So, summarizing, the problem is in the jump I make from the absolute value to the other expression, because it's a wrong manipulation. –  Kolmin Feb 3 at 12:39
    
Just as a side question. I realized that I go on a bit too automatically in trying to prove this things (a bit without having the picture and simply manipulating). Is this the standard kind of mistake you have in false proofs of these statements: automatic manipulations that hide conceptual mistakes? –  Kolmin Feb 3 at 12:40

1 Answer 1

up vote 4 down vote accepted

You are going from

$$ \frac{1-m}{m} < \epsilon$$

To:

$$\left| \frac{1-m}{m} \right| < \epsilon$$

Which is not true if we have:

$$\frac{1-m}{m}<-\epsilon<0$$

Which is exactly what will happen if you think about it! $m$ is a natural number that will go arbitrarily high ($m>M$), so in sometime it will be greater than 1.

EDIT:

As an exercise, try to prove that the limit is not 1, ie, prove that for every candidate imaginable $M(\epsilon)$ there is a value $m>M(\epsilon)$ for which the "error" will be greater than $\epsilon$.

EDIT 2:

I will explain like my professor did when I was first introduced to limits.

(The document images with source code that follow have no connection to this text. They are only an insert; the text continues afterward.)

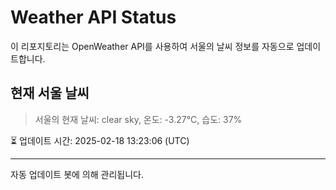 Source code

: 
# Weather API Status

이 리포지토리는 OpenWeather API를 사용하여 서울의 날씨 정보를 자동으로 업데이트합니다.

## 현재 서울 날씨
> 서울의 현재 날씨: clear sky, 온도: -3.27°C, 습도: 37%

⏳ 업데이트 시간: 2025-02-18 13:23:06 (UTC)

---
자동 업데이트 봇에 의해 관리됩니다.

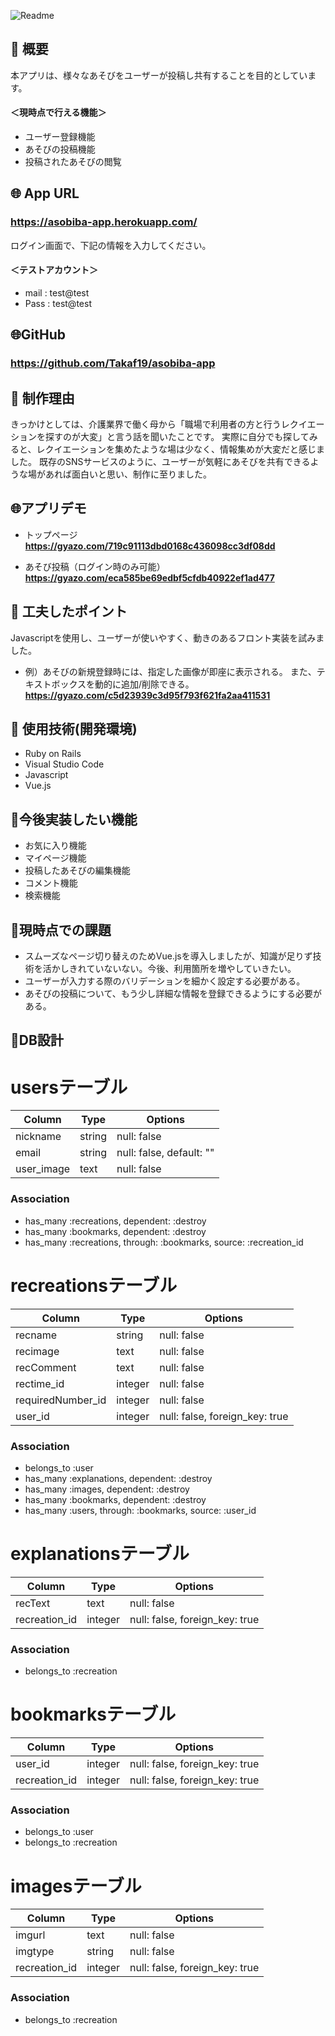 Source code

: ![Readme](https://user-images.githubusercontent.com/60683608/79546633-b4e85f00-80cd-11ea-9f5b-b76bcc4d5884.png)

## 💬 概要
本アプリは、様々なあそびをユーザーが投稿し共有することを目的としています。

#### ＜現時点で行える機能＞
* ユーザー登録機能
* あそびの投稿機能
* 投稿されたあそびの閲覧


## 🌐 App URL

### **https://asobiba-app.herokuapp.com/** 

ログイン画面で、下記の情報を入力してください。
#### ＜テストアカウント＞
* mail : test@test
* Pass : test@test


## 🌐GitHub

### **https://github.com/Takaf19/asobiba-app** 


## 💬 制作理由
きっかけとしては、介護業界で働く母から「職場で利用者の方と行うレクイエーションを探すのが大変」と言う話を聞いたことです。
実際に自分でも探してみると、レクイエーションを集めたような場は少なく、情報集めが大変だと感じました。
既存のSNSサービスのように、ユーザーが気軽にあそびを共有できるような場があれば面白いと思い、制作に至りました。


## 🌐アプリデモ
* トップページ
**https://gyazo.com/719c91113dbd0168c436098cc3df08dd** 


* あそび投稿（ログイン時のみ可能）
**https://gyazo.com/eca585be69edbf5cfdb40922ef1ad477**

## 💬 工夫したポイント
Javascriptを使用し、ユーザーが使いやすく、動きのあるフロント実装を試みました。
* 例）あそびの新規登録時には、指定した画像が即座に表示される。
また、テキストボックスを動的に追加/削除できる。
**https://gyazo.com/c5d23939c3d95f793f621fa2aa411531**


## 💬 使用技術(開発環境)
* Ruby on Rails
* Visual Studio Code
* Javascript
* Vue.js

## 💬今後実装したい機能
* お気に入り機能
* マイページ機能
* 投稿したあそびの編集機能
* コメント機能
* 検索機能

## 💬現時点での課題
* スムーズなページ切り替えのためVue.jsを導入しましたが、知識が足りず技術を活かしきれていないない。今後、利用箇所を増やしていきたい。
* ユーザーが入力する際のバリデーションを細かく設定する必要がある。
* あそびの投稿について、もう少し詳細な情報を登録できるようにする必要がある。

## 💬DB設計

# usersテーブル
|Column|Type|Options|
|------|----|-------|
|nickname|string|null: false|
|email|string|null: false, default: ""|
|user_image|text|null: false|

### Association
- has_many :recreations, dependent: :destroy
- has_many :bookmarks, dependent: :destroy
- has_many :recreations, through: :bookmarks, source: :recreation_id


# recreationsテーブル
|Column|Type|Options|
|------|----|-------|
|recname|string|null: false|
|recimage|text|null: false|
|recComment|text|null: false|
|rectime_id|integer|null: false|
|requiredNumber_id|integer|null: false|
|user_id|integer|null: false, foreign_key: true|

### Association
- belongs_to :user
- has_many :explanations, dependent: :destroy
- has_many :images, dependent: :destroy
- has_many :bookmarks, dependent: :destroy
- has_many :users, through: :bookmarks, source: :user_id

# explanationsテーブル
|Column|Type|Options|
|------|----|-------|
|recText|text|null: false|
|recreation_id|integer|null: false, foreign_key: true|

### Association
- belongs_to :recreation

# bookmarksテーブル
|Column|Type|Options|
|------|----|-------|
|user_id|integer|null: false, foreign_key: true|
|recreation_id|integer|null: false, foreign_key: true|

### Association
- belongs_to :user
- belongs_to :recreation


# imagesテーブル
|Column|Type|Options|
|------|----|-------|
|imgurl|text|null: false|
|imgtype|string|null: false|
|recreation_id|integer|null: false, foreign_key: true|

### Association
- belongs_to :recreation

Think of it as a game, I (the challenger) will play against you (the defendant). Your objective is to prove that the limit is a given value $L$. We play as following: I give you a number greater than zero ($\epsilon$), if you are capable to prove me that for a sufficiently large number the error is smaller than this value, you win the round. You win the match when you are capable of wining every single round.

Conversely, if I give you a single value, for which you can not give a sufficiently large number that will get you an error smaller than this value, you lose, and I win. That is, the limit is not $L$.

Let's do this for your specific case. I want you to provide me with an $M(\epsilon)$ for $\epsilon = 1/2$. But now you are in trouble! For any possible candidate $M$ you pick, I can do the following:

$$m = 2M + 1 > 2M \ge 2 \text{ (note that } m>M \text{)} $$ $$\frac{1}{m} < \frac{1}{2}$$ $$\frac{1}{m}-1 < -\frac{1}{2}<0$$ $$ \left|\frac{1}{m}-1 \right| > \frac{1}{2} = \epsilon$$

So you lose, do you see it? No matter how big, you can't get close enough to 1, so the limit isn't one. Of course that is pretty obvious if you think that you have a monotonically decreassing series $(1,1/2,1/3,1/4,1/5,\dots)$, but I was simply being extremely formal for the sake of your learning. I hope that helps elucidate things.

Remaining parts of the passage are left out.